Imagine the world a century ago — a world without gear standards. Gear manufacturers and end users had no way to communicate on gear material, type, size, manufacturing methods, tolerance, or durability. Manufacturers had developed their own gear specifications, and there was no interchangeability. If a gear failed, the only hope for an easy replacement was the original manufacturer. This was the world before the formation of the American Gear Manufacturers Association (AGMA).
In 1916, the U.S. government, engaged in a Mexican border war and foreseeing its entry into WWI, could no longer tolerate the lack of gear standards. Buying military vehicles from a variety of manufacturers, with a hodgepodge of gears, made maintenance and repair a nightmare. Recognizing that gears were crucial to national defense, including the mining, steel, airplane, truck, automobile, and naval industries, the government called on gear manufacturers to create the industry’s standards. On the civilian front, U.S. consumers were tired of noisy streetcar gears and broken gear teeth in their auto transmissions. Everyone, military and civilian, demanded stronger, quieter, and more reliable gears that were manufactured in a consistent, measurable manner. In response, the industry formed AGMA.
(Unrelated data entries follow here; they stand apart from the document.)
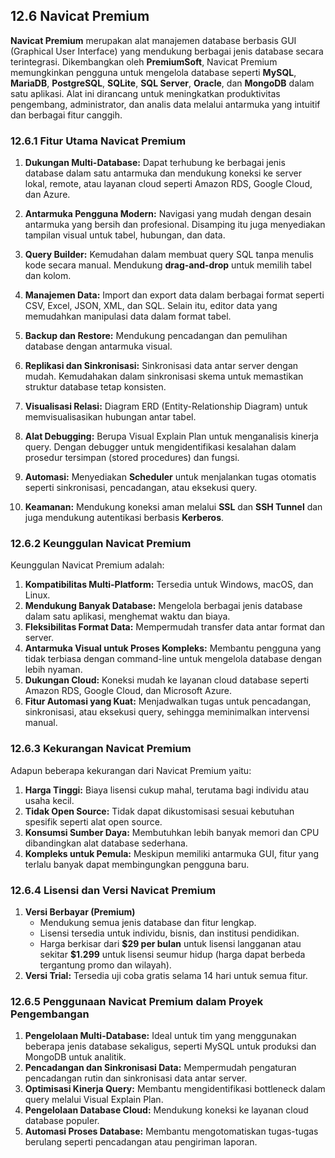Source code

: ## 12.6 Navicat Premium

**Navicat Premium** merupakan alat manajemen database berbasis GUI (Graphical User Interface) yang mendukung berbagai jenis database secara terintegrasi. Dikembangkan oleh **PremiumSoft**, Navicat Premium memungkinkan pengguna untuk mengelola database seperti **MySQL**, **MariaDB**, **PostgreSQL**, **SQLite**, **SQL Server**, **Oracle**, dan **MongoDB** dalam satu aplikasi. Alat ini dirancang untuk meningkatkan produktivitas pengembang, administrator, dan analis data melalui antarmuka yang intuitif dan berbagai fitur canggih.

### **12.6.1 Fitur Utama Navicat Premium**

1. **Dukungan Multi-Database:** Dapat terhubung ke berbagai jenis database dalam satu antarmuka dan mendukung koneksi ke server lokal, remote, atau layanan cloud seperti Amazon RDS, Google Cloud, dan Azure.

2. **Antarmuka Pengguna Modern:** Navigasi yang mudah dengan desain antarmuka yang bersih dan profesional. Disamping itu juga menyediakan tampilan visual untuk tabel, hubungan, dan data.

3. **Query Builder:** Kemudahan dalam membuat query SQL tanpa menulis kode secara manual. Mendukung **drag-and-drop** untuk memilih tabel dan kolom.

4. **Manajemen Data:** Import dan export data dalam berbagai format seperti CSV, Excel, JSON, XML, dan SQL. Selain itu, editor data yang memudahkan manipulasi data dalam format tabel.

5. **Backup dan Restore:** Mendukung pencadangan dan pemulihan database dengan antarmuka visual.

6. **Replikasi dan Sinkronisasi:** Sinkronisasi data antar server dengan mudah. Kemudahakan dalam sinkronisasi skema untuk memastikan struktur database tetap konsisten.

7. **Visualisasi Relasi:** Diagram ERD (Entity-Relationship Diagram) untuk memvisualisasikan hubungan antar tabel.

8. **Alat Debugging:** Berupa Visual Explain Plan untuk menganalisis kinerja query. Dengan debugger untuk mengidentifikasi kesalahan dalam prosedur tersimpan (stored procedures) dan fungsi.

9. **Automasi:** Menyediakan **Scheduler** untuk menjalankan tugas otomatis seperti sinkronisasi, pencadangan, atau eksekusi query.

10. **Keamanan:** Mendukung koneksi aman melalui **SSL** dan **SSH Tunnel** dan juga mendukung autentikasi berbasis **Kerberos**.

### **12.6.2 Keunggulan Navicat Premium**

Keunggulan Navicat Premium adalah:

1. **Kompatibilitas Multi-Platform:** Tersedia untuk Windows, macOS, dan Linux.
2. **Mendukung Banyak Database:** Mengelola berbagai jenis database dalam satu aplikasi, menghemat waktu dan biaya.
3. **Fleksibilitas Format Data:** Mempermudah transfer data antar format dan server.
4. **Antarmuka Visual untuk Proses Kompleks:** Membantu pengguna yang tidak terbiasa dengan command-line untuk mengelola database dengan lebih nyaman.
5. **Dukungan Cloud:** Koneksi mudah ke layanan cloud database seperti Amazon RDS, Google Cloud, dan Microsoft Azure.
6. **Fitur Automasi yang Kuat:** Menjadwalkan tugas untuk pencadangan, sinkronisasi, atau eksekusi query, sehingga meminimalkan intervensi manual.

### **12.6.3 Kekurangan Navicat Premium**

Adapun beberapa kekurangan dari Navicat Premium yaitu:

1. **Harga Tinggi:** Biaya lisensi cukup mahal, terutama bagi individu atau usaha kecil.
2. **Tidak Open Source:** Tidak dapat dikustomisasi sesuai kebutuhan spesifik seperti alat open source.
3. **Konsumsi Sumber Daya:** Membutuhkan lebih banyak memori dan CPU dibandingkan alat database sederhana.
4. **Kompleks untuk Pemula:** Meskipun memiliki antarmuka GUI, fitur yang terlalu banyak dapat membingungkan pengguna baru.

### **12.6.4 Lisensi dan Versi Navicat Premium**

1. **Versi Berbayar (Premium)**
    - Mendukung semua jenis database dan fitur lengkap.
    - Lisensi tersedia untuk individu, bisnis, dan institusi pendidikan.
    - Harga berkisar dari **\$29 per bulan** untuk lisensi langganan atau sekitar **\$1.299** untuk lisensi seumur hidup (harga dapat berbeda tergantung promo dan wilayah).
2. **Versi Trial:** Tersedia uji coba gratis selama 14 hari untuk semua fitur.

### **12.6.5 Penggunaan Navicat Premium dalam Proyek Pengembangan**

1. **Pengelolaan Multi-Database:** Ideal untuk tim yang menggunakan beberapa jenis database sekaligus, seperti MySQL untuk produksi dan MongoDB untuk analitik.
2. **Pencadangan dan Sinkronisasi Data:** Mempermudah pengaturan pencadangan rutin dan sinkronisasi data antar server.
3. **Optimisasi Kinerja Query:** Membantu mengidentifikasi bottleneck dalam query melalui Visual Explain Plan.
4. **Pengelolaan Database Cloud:** Mendukung koneksi ke layanan cloud database populer.
5. **Automasi Proses Database:** Membantu mengotomatiskan tugas-tugas berulang seperti pencadangan atau pengiriman laporan.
AGMA’s birth was not easy. The industry was highly competitive, and manufacturers were suspicious of each other. Westinghouse and its subsidiary, the R.D. Nutall Company of Pittsburgh, took the lead. By late 1916, nine gear companies agreed to form a trade association “to advance and improve the gear industry by standardization of gear design, manufacture and application.” News spread fast, and by the first AGMA Annual Meeting, 10 more companies had joined, giving AGMA its 19 founding members. In its first year, AGMA held spring and fall membership meetings — a pattern that continues to this day.
AGMA members began working immediately, and by 1919, it had over a dozen committees dedicated to standards. AGMA membership grew rapidly, with 94 member companies by 1921. Membership dropped off in the Great Depression, as some member companies failed and others could not afford dues. In spite of the Depression, AGMA continued its work on standards, hired its first staff member in 1932, established an office in Wilkinsburg, a suburb of Pittsburgh, Pennsylvania, and began publication of its first newsletter, Doings (later renamed News Digest).
As in other industries, AGMA members saw business revive during WWII. The war brought new challenges, including rationing, travel restrictions, and, most notably, the departure of men from the factory to military service. AGMA continued its work and meeting schedule, with one exception, missing the 1945 fall meeting. AGMA members were critical to the war effort, and many earned the prestigious Army-Navy “E” Award for excellence.
After WWII, AGMA members enjoyed peace and prosperity, and they continued to work on standards. AGMA settled in a pattern of annual meetings held at The Homestead in Hot Springs, Virginia, the site of every Annual Meeting from 1945 to 1985, and fall meetings at the Edgewater Beach Hotel in Chicago from 1946 to 1964. Technology advanced rapidly, and AGMA established new committees to keep up — the Aircraft Gearing Committee and the Plastic Gearing Committee are two examples. As the economy boomed, so did AGMA with 127 member companies and a staff of seven by 1951. AGMA was well-known for its enlightened professional work, prompting AGMA Executive Secretary John Sears to comment in 1954: “I have never been exposed to a group that is so determined to bury the short-term selfish advantage in favor of the public good, via the creation of standards.”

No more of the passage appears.